Refractive Indices of Biomass Burning Aerosols Obtained from African Biomass Fuels Using RDG Approximation

Atmosphere 2020, 11(1), 62; https://doi.org/10.3390/atmos11010062
by Emmanuel Sarpong 1,†, Damon Smith 2,‡, Rudra Pokhrel 1, Marc N. Fiddler 3 and Solomon Bililign 1,*
Reviewer 1:
Sandra Mogo
Reviewer 2: Anonymous
Atmosphere 2020, 11(1), 62; https://doi.org/10.3390/atmos11010062
Submission received: 28 November 2019 / Revised: 27 December 2019 / Accepted: 28 December 2019 / Published: 3 January 2020
(This article belongs to the Section Aerosols)

Round 1

Reviewer 1 Report

The manuscript "Refractive Indices of Biomass Burning Aerosols Obtained from African Biomass Fuels using RDG Approximation" by E.Sarpong et al., describes a method to obtain the refractive indices of biomass burning (BB) aerosols from two sources, eucalyptus and olive. The authors made experimental measurements and used the Rayleigh-Debye-Gans (RDG) approximation to retrieve the refractive indices in the spectral range 500-580 nm. I congratulate the authors for an excellent job.

The first part of the manuscript presents the experimental procedure and then the use of the RDG approximation is explained. The applicability to two of these sources of BB is examined in detail.

The paper is adequate for the journal scope, it is well written, well structured and the subject is a useful contribution, so it deserves publication.

I have just a few specific comments:

- references 10 and 15 are the same;
- authors may consider the inclusion of a nonbreakable space between numbers and %, as well as, between numbers and units and between Figure/Table and the respective numbers;
- references 70 and 71 have the misplaced accents;
- pg.5, line192: misplaced accents;
- equation (5): missing symbol;
- equation (10);
- figures 2 and 5 can be smaller;
- pg.8, line 297: missing symbols.

Author Response

See attached

Author Response File: Author Response.docx

Reviewer 2 Report

This is a valuable work but in my opinion it needs considerable revision. Unfortunately, I have problems with the structure of the manuscript too.

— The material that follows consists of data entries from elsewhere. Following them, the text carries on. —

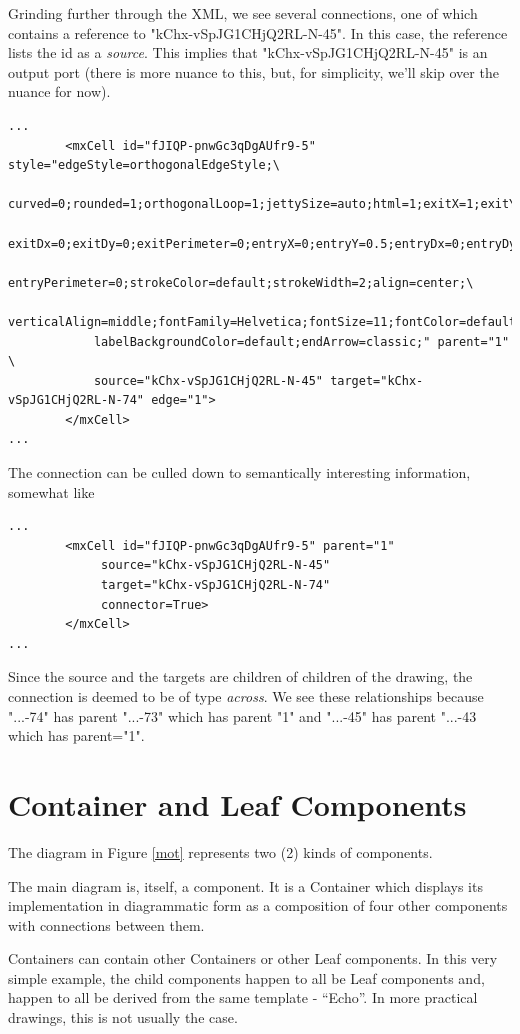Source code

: \documentclass[10pt,anonymous,review]{acmart}
\begin{document}
Grinding further through the XML, we see several connections, one of which contains a reference to "kChx-vSpJG1CHjQ2RL-N-45". In this case, the reference lists the id as a \emph{source}. This implies that "kChx-vSpJG1CHjQ2RL-N-45" is an output port (there is more nuance to this, but, for simplicity, we'll skip over the nuance for now).
\begin{verbatim}
...
        <mxCell id="fJIQP-pnwGc3qDgAUfr9-5" style="edgeStyle=orthogonalEdgeStyle;\
            curved=0;rounded=1;orthogonalLoop=1;jettySize=auto;html=1;exitX=1;exitY=0.5;\
            exitDx=0;exitDy=0;exitPerimeter=0;entryX=0;entryY=0.5;entryDx=0;entryDy=0;\
            entryPerimeter=0;strokeColor=default;strokeWidth=2;align=center;\
            verticalAlign=middle;fontFamily=Helvetica;fontSize=11;fontColor=default;\
            labelBackgroundColor=default;endArrow=classic;" parent="1" \
            source="kChx-vSpJG1CHjQ2RL-N-45" target="kChx-vSpJG1CHjQ2RL-N-74" edge="1">
        </mxCell>
...  
\end{verbatim}
The connection can be culled down to semantically interesting information, somewhat like
\begin{verbatim}
...
        <mxCell id="fJIQP-pnwGc3qDgAUfr9-5" parent="1"
             source="kChx-vSpJG1CHjQ2RL-N-45"
             target="kChx-vSpJG1CHjQ2RL-N-74"
             connector=True>
        </mxCell>
...  
\end{verbatim}
Since the source and the targets are children of children of the drawing, the connection is deemed to be of type \emph{across}.
We see these relationships because "...-74" has parent "...-73" which has parent "1" and "...-45" has parent "...-43 which has parent="1". 

\section{Container and Leaf Components} \label{containerleaf}
The diagram in Figure \ref{mot} represents two (2) kinds of components.

The main diagram is, itself, a component. It is a Container which displays its implementation in diagrammatic form as a composition of four other components with connections between them.

Containers can contain other Containers or other Leaf components. In this very simple example, the child components happen to all be Leaf components and, happen to all be derived from the same template - “Echo”. In more practical drawings, this is not usually the case.
\end{document}
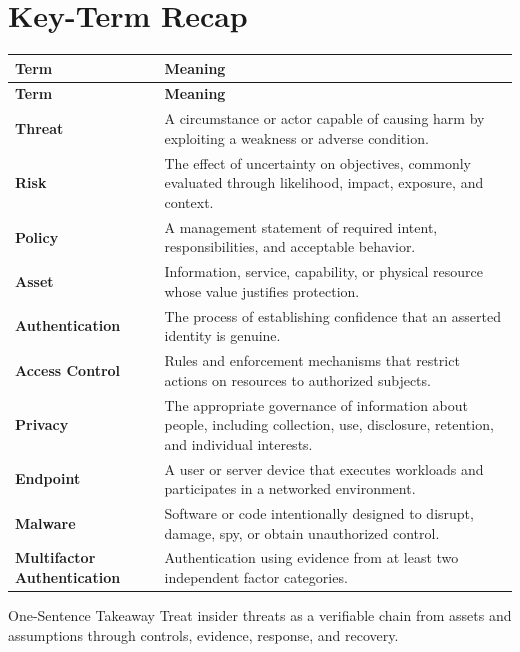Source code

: \documentclass[11pt,letterpaper]{article}
\begin{document}
\section*{Key-Term Recap}
\begin{longtable}{>{\raggedright\arraybackslash}p{}>{\raggedright\arraybackslash}p{}}
\toprule\rowcolor{Navy}\color{white}\textbf{Term} & \color{white}\textbf{Meaning}\\\midrule
\endfirsthead
\toprule\rowcolor{Navy}\color{white}\textbf{Term} & \color{white}\textbf{Meaning}\\\midrule
\endhead
\textbf{Threat} & A circumstance or actor capable of causing harm by exploiting a weakness or adverse condition. \\\midrule
\textbf{Risk} & The effect of uncertainty on objectives, commonly evaluated through likelihood, impact, exposure, and context. \\\midrule
\textbf{Policy} & A management statement of required intent, responsibilities, and acceptable behavior. \\\midrule
\textbf{Asset} & Information, service, capability, or physical resource whose value justifies protection. \\\midrule
\textbf{Authentication} & The process of establishing confidence that an asserted identity is genuine. \\\midrule
\textbf{Access Control} & Rules and enforcement mechanisms that restrict actions on resources to authorized subjects. \\\midrule
\textbf{Privacy} & The appropriate governance of information about people, including collection, use, disclosure, retention, and individual interests. \\\midrule
\textbf{Endpoint} & A user or server device that executes workloads and participates in a networked environment. \\\midrule
\textbf{Malware} & Software or code intentionally designed to disrupt, damage, spy, or obtain unauthorized control. \\\midrule
\textbf{Multifactor Authentication} & Authentication using evidence from at least two independent factor categories. \\\midrule
\bottomrule
\end{longtable}
\begin{CornellExamBox}{One-Sentence Takeaway}
Treat insider threats as a verifiable chain from assets and assumptions through controls, evidence, response, and recovery.
\end{CornellExamBox}
\end{document}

My biggest concern is that although the manuscript suggests that these are multi-wavelength measurements but actually they are not really. Therefore, I suggest to rearrange the manuscript in a way that it primary focuses on the experimental and theoretical results at 550 nm, where measurement results for both scattering and extinction are available. The wavelength dependency of the refractive index should be examined separately and the limitations stem from the lack of sufficiently wide wavelength range of extinction measurements has to be clearly stated. I also suggest to mention the concept of Angström exponent in this wavelength dependency part of the manuscript.

There are several problems with SSA too. To start with in line 53 it is written: “the fraction of radiation the particle scatters rather than absorbs”. This is misleading as SSA is the scattering divided by extinction not by absorption. Please give the correct definition of SSA! Furthermore, the manuscript is also very misleading concerning the role of SSA in the retrieval of the refractive index several times. Already in the abstract (line 20) it is written: “This quantity is not measured directly, but it is obtained by fitting the measured scattering cross section, extinction cross section, and the single scattering albedo…”. However, it can be seen from Equation 11 that only the scattering and the extinction cross sections are used to retrieve the refractive index and not the SSA. There are several other places in the manuscript where SSA should not be there. Although SSA is very important, it should not be mixed up with the refractive index. Rather SSA should be discussed separately.

I also suggest to discuss the consequences of the lack of direct (e.g. photoacoustic) measurement of the absorption. Would it improve the reliability of the measurements as far as the refractive index and SSA is concerned?

There are other minor problems with the manuscript:

Complex numbers are treated in a very confusing way. Line 32: “The complex refractive index increases with increasing particle mobility diameter.” This sentence does not make sense: a complex number does not increase. The amplitude of a complex number can increase. Or it is possible that both the real and the imaginary part of the complex number increase. Furthermore, a complex number does not have real and complex part (line 33 and repeatedly later in the text several times) rather it has real and imaginary part (as it I written correctly in line 160).

Line: 275 refers to Figure 3 as a TEM analysis while actually Figure 3 is about optically measured cross sections.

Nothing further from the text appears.